ProteinIQ
PocketFlow example image

PocketFlowBeta

Generate novel drug-like molecules in protein binding pockets using AI-powered structure-based design.

What is PocketFlow?

PocketFlow is a structure-based deep generative model that designs novel drug-like molecules inside protein binding pockets. Published in Nature Machine Intelligence in March 2024 by researchers at Sichuan University, it combines autoregressive flow modeling with explicit chemical knowledge to generate molecules with 100% chemical validity.

What sets PocketFlow apart is its experimental validation. The authors applied PocketFlow to design inhibitors for two epigenetic targets (HAT1 and YTHDC1) and successfully obtained wet-lab validated bioactive lead compounds. This makes PocketFlow the first structure-based molecular deep generative model with experimental validation of designed molecules.

In computational benchmarks on the CrossDocked2020 dataset, PocketFlow outperforms previous methods while maintaining perfect chemical validity and high drug-likeness scores.

How does PocketFlow work?

PocketFlow generates molecules atom-by-atom within a protein binding pocket using an autoregressive approach. At each step, the model decides what atom type to add, where to place it in 3D space, and how to connect it to existing atoms. Chemical rules guide these decisions to ensure valid molecules.

GDBP architecture

The core of PocketFlow is the Geometric Double Bottleneck Perceptron (GDBP), an SE(3)-equivariant graph neural network that models the 3D geometry of the protein-ligand complex. GDBP improves upon earlier geometric neural networks (GVP and GBP) by adding bottleneck layers for both scalar and vector features.

This architecture processes 3D coordinates directly while maintaining equivariance to rotations and translations. The model can generate atom positions in 3D space without needing to first predict internal coordinates.

Generation components

The autoregressive generation uses three specialized components working together:

Atom Flow predicts the type of each new atom (carbon, nitrogen, oxygen, etc.) using a normalizing flow. This probabilistic approach captures the distribution of atom types conditioned on the current molecular state and pocket environment.

Position Predictor determines where to place each new atom in 3D space relative to the binding pocket. The GDBP network encodes spatial relationships between existing atoms, protein residues, and potential placement sites.

Bond Flow predicts connectivity between the new atom and existing atoms using another normalizing flow. This component receives explicit chemical knowledge guidance to ensure reasonable bond patterns.
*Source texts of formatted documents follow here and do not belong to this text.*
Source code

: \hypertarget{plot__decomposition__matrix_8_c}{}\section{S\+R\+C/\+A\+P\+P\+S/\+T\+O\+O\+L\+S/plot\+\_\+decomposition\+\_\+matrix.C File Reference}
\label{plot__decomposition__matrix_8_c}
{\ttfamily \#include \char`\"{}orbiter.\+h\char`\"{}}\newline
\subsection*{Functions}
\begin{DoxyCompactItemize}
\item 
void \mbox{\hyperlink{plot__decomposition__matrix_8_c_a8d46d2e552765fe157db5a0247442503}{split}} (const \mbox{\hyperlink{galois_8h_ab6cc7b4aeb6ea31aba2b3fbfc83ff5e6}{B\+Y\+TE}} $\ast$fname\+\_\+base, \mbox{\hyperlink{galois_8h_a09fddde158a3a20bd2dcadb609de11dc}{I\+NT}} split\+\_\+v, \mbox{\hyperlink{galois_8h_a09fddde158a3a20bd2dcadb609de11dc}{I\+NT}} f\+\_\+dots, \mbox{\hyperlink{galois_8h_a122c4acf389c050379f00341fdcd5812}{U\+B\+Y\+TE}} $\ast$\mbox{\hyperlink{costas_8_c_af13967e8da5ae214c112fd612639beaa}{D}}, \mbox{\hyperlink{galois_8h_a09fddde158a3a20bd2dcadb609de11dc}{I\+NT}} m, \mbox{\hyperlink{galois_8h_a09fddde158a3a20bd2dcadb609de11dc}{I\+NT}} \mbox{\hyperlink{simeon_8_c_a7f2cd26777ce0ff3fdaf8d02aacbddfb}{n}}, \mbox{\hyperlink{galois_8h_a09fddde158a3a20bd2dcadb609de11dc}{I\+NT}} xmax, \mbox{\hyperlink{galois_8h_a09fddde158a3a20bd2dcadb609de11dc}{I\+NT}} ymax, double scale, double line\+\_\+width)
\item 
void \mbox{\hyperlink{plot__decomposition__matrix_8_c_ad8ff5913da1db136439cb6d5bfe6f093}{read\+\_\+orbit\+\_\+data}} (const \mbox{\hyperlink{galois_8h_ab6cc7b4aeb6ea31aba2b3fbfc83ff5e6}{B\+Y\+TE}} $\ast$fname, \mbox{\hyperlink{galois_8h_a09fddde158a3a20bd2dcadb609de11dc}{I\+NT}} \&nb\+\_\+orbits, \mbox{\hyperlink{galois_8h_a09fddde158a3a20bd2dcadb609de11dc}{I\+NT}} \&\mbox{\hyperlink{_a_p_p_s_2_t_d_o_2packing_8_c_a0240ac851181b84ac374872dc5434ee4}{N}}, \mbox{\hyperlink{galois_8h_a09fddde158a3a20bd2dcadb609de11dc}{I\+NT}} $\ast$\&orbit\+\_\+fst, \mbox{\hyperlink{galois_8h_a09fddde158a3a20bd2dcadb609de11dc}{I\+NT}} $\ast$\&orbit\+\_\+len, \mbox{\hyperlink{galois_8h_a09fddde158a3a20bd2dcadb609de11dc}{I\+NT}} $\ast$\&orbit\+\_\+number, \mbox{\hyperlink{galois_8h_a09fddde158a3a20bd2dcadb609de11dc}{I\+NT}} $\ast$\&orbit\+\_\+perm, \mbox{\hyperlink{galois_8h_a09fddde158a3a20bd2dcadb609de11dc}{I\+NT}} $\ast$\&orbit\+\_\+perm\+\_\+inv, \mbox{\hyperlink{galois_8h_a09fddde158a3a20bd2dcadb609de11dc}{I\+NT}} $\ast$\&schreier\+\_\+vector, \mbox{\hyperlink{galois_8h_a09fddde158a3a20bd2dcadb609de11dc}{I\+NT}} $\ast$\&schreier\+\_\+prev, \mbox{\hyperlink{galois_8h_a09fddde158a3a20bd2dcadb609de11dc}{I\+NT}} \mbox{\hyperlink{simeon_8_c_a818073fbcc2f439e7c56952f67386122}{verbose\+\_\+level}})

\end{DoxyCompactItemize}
Chemical knowledge integration

Unlike purely data-driven approaches, PocketFlow incorporates chemical knowledge directly into the generation process. The bond predictor checks whether proposed bonds satisfy valence rules and reasonable bonding patterns.

If the model proposes an unreasonable bond, it resamples until finding a valid connection. This explicit guidance is critical—ablation studies show that removing chemical constraints significantly degrades both validity and drug-likeness of generated molecules.

Training

PocketFlow uses a two-stage training process. The model is first pretrained on the ZINC 3D database of drug-like molecules to learn general molecular patterns. It is then fine-tuned on CrossDocked2020, a dataset of protein-ligand complexes, to learn pocket-specific generation.

Inputs & settings

Binding pocket

Provide your binding pocket structure in PDB format. You can upload a file, paste PDB content directly, or fetch from RCSB PDB.

The pocket should contain the protein residues surrounding the binding site where you want molecules generated. Typical pocket extractions include residues within 10Å of a reference ligand. We recommend using clean structures without waters or ions unless they're critical for binding.

Generation settings

  • Number of molecules: How many molecules to generate (10-200). More molecules provide greater chemical diversity but increase computation time. We recommend starting with 50 molecules for initial exploration.
  • Maximum atoms: Upper limit on heavy atoms per molecule (15-50). Typical drug-like molecules have 20-40 heavy atoms. Smaller limits produce fragment-like compounds suitable for fragment-based drug design.

Sampling parameters

These advanced settings control the stochastic generation process.

Temperature parameters affect sampling diversity. Lower temperatures produce more conservative, predictable structures while higher temperatures explore more unusual chemical space.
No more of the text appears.